On Fri, Dec 18, 2020 at 4:10 PM Ut Primum <utpri...@gmail.com> wrote:

> Hi,
>
> a -> b  is the type of a function taking arguments of a generic type (we
> call it a) and returning results of another type, that we call b.
>
> So
> (a -> b ) -> [a] -> [b]
> Means that you have a first argument that is a function (a-> b),  a second
> argument that is a list of elements of the same type of the function input,
> and that the returned element is a list of things of the type of the output
> of the function.
>
> Cheers,
> Ut
>
> Il ven 18 dic 2020, 23:02 Lawrence Bottorff <borg...@gmail.com> ha
> scritto:
>
>> Thank you, but why in
>>
>> map :: (a -> b) -> [a] -> [b]
>>
>> are there parentheses around a -> b ? In general, what is the currying
>> aspect of this?
>>
>>
>> On Fri, Dec 18, 2020 at 12:43 PM David McBride <toa...@gmail.com> wrote:
>>
>>> They are not parameters, they are the types of the parameters.
>>>
>>> In this case a can really be anything, Int, Char, whatever, so long as
>>> the function takes a single argument of that type and the list that is
>>> given has elements of that same type.
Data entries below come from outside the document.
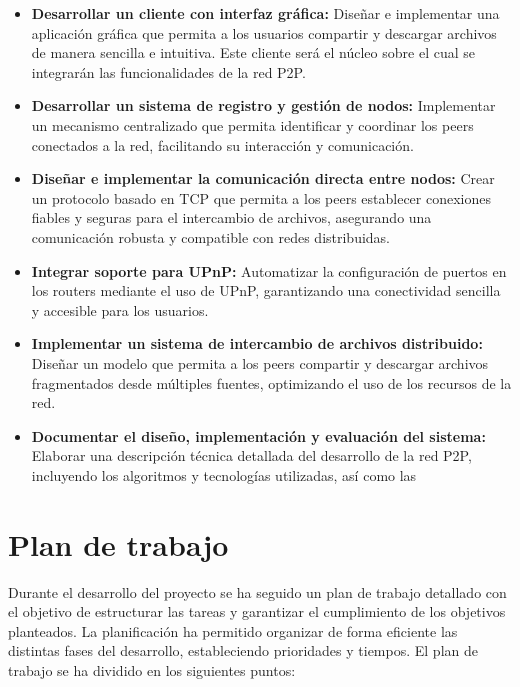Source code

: \begin{itemize}
    \item \textbf{Desarrollar un cliente con interfaz gráfica:} Diseñar e implementar una aplicación gráfica que permita a los usuarios compartir y descargar archivos de manera sencilla e intuitiva. Este cliente será el núcleo sobre el cual se integrarán las funcionalidades de la red P2P.

    \item \textbf{Desarrollar un sistema de registro y gestión de nodos:} Implementar un mecanismo centralizado que permita identificar y coordinar los peers conectados a la red, facilitando su interacción y comunicación.

    \item \textbf{Diseñar e implementar la comunicación directa entre nodos:} Crear un protocolo basado en TCP que permita a los peers establecer conexiones fiables y seguras para el intercambio de archivos, asegurando una comunicación robusta y compatible con redes distribuidas.

    \item \textbf{Integrar soporte para UPnP:} Automatizar la configuración de puertos en los routers mediante el uso de UPnP, garantizando una conectividad sencilla y accesible para los usuarios.

    \item \textbf{Implementar un sistema de intercambio de archivos distribuido:} Diseñar un modelo que permita a los peers compartir y descargar archivos fragmentados desde múltiples fuentes, optimizando el uso de los recursos de la red.

    \item \textbf{Documentar el diseño, implementación y evaluación del sistema:} Elaborar una descripción técnica detallada del desarrollo de la red P2P, incluyendo los algoritmos y tecnologías utilizadas, así como las

\end{itemize}


\section{Plan de trabajo}

Durante el desarrollo del proyecto se ha seguido un plan de trabajo detallado con el objetivo de estructurar las tareas y garantizar el cumplimiento de los objetivos planteados. La planificación ha permitido organizar de forma eficiente las distintas fases del desarrollo, estableciendo prioridades y tiempos. El plan de trabajo se ha dividido en los siguientes puntos:

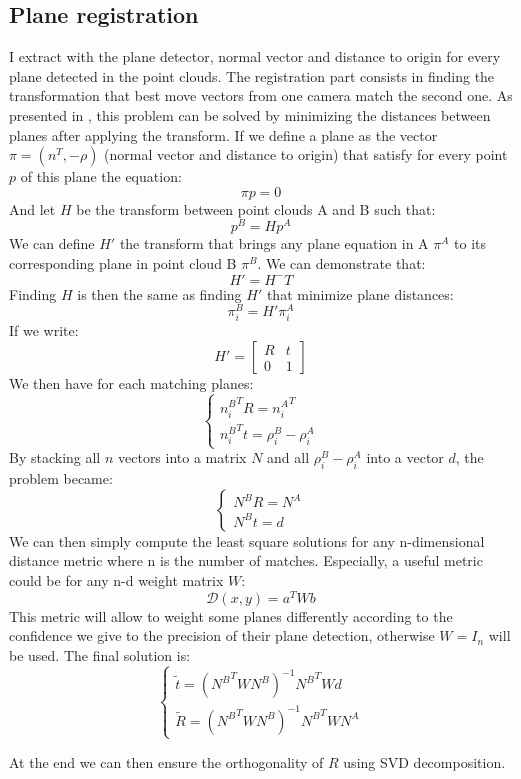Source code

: \subsection{Plane registration}

I extract with the plane detector, normal vector and distance to origin for every plane detected in the point clouds. The registration part consists in finding the transformation that best move vectors from one camera match the second one. \newline
As presented in \cite{Khoshelham2016}, this problem can be solved by minimizing the distances between planes after applying the transform. \newline
If we define a plane as the vector $\pi=(n^T, -\rho)$ (normal vector and distance to origin) that satisfy for every point $p$ of this plane the equation:
\[\pi p=0\]
And let $H$ be the transform between point clouds A and B such that:
\[p^B = Hp^A\]
We can define $H'$ the transform that brings any plane equation in A $\pi^A$ to its corresponding plane in point cloud B $\pi^{B}$. We can demonstrate that: \[H'=H^-T\]
Finding $H$ is then the same as finding $H'$ that minimize plane distances: \[\pi^B_i=H'\pi^A_i\]
If we write: 
\[H'=\begin{bmatrix}
R & t\\ 
0 & 1
\end{bmatrix}\]
We then have for each matching planes:
\[\left\{\begin{matrix}
{n_i^B}^TR={n_i^A}^T\\ 
{n_i^B}^Tt=\rho_i^B-\rho_i^A
\end{matrix}\right.\]
By stacking all $n$ vectors into a matrix $N$ and all $\rho_i^B-\rho_i^A$ into a vector $d$, the problem became:
\[\left\{\begin{matrix}
N^BR=N^A\\ 
N^Bt=d
\end{matrix}\right.\]
We can then simply compute the least square solutions for any n-dimensional distance metric where n is the number of matches. Especially, a useful metric could be for any n-d weight matrix $W$:
\[\mathcal{D}(x,y)=a^TWb\]
This metric will allow to weight some planes differently according to the confidence we give to the precision of their plane detection, otherwise $W=I_n$ will be used.
The final solution is:
\[\left\{\begin{matrix}
\tilde{t}=({N^B}^TWN^B)^{-1}{N^B}^TWd\\ 
\tilde{R}=({N^B}^TWN^B)^{-1}{N^B}^TWN^A
\end{matrix}\right.\]

At the end we can then ensure the orthogonality of $R$ using SVD decomposition.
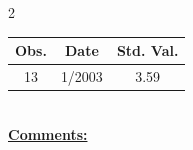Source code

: 
\bigskip 
\begin{multicols}{2}{ 
\begin{tabular}{ccc}
\hline  Obs.  &  Date &  Std. Val. \\ 
\hline 
                       13 &        1/2003 &          3.59 \vspace{-.12in} \\  
 \end{tabular} 
\\ 
 \columnbreak 
 \singlespacing 
 \underline{\textbf{Comments:}} \\ 
 \bigskip       

 } 
\end{multicols}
>>> It is the same for b, it doesn't matter what b ends up being, so long as
>>> when you call that function the function's return value is compatible with
>>> the element type of the list that you intended to return from the entire
>>> statement.
>>>
>>> You can mess with it yourself in ghci to see how type inference works.
>>>
>>> >:t show
>>> :show :: Show a => a -> String
>>> >:t map show
>>> map show :: Show a => [a] -> [String]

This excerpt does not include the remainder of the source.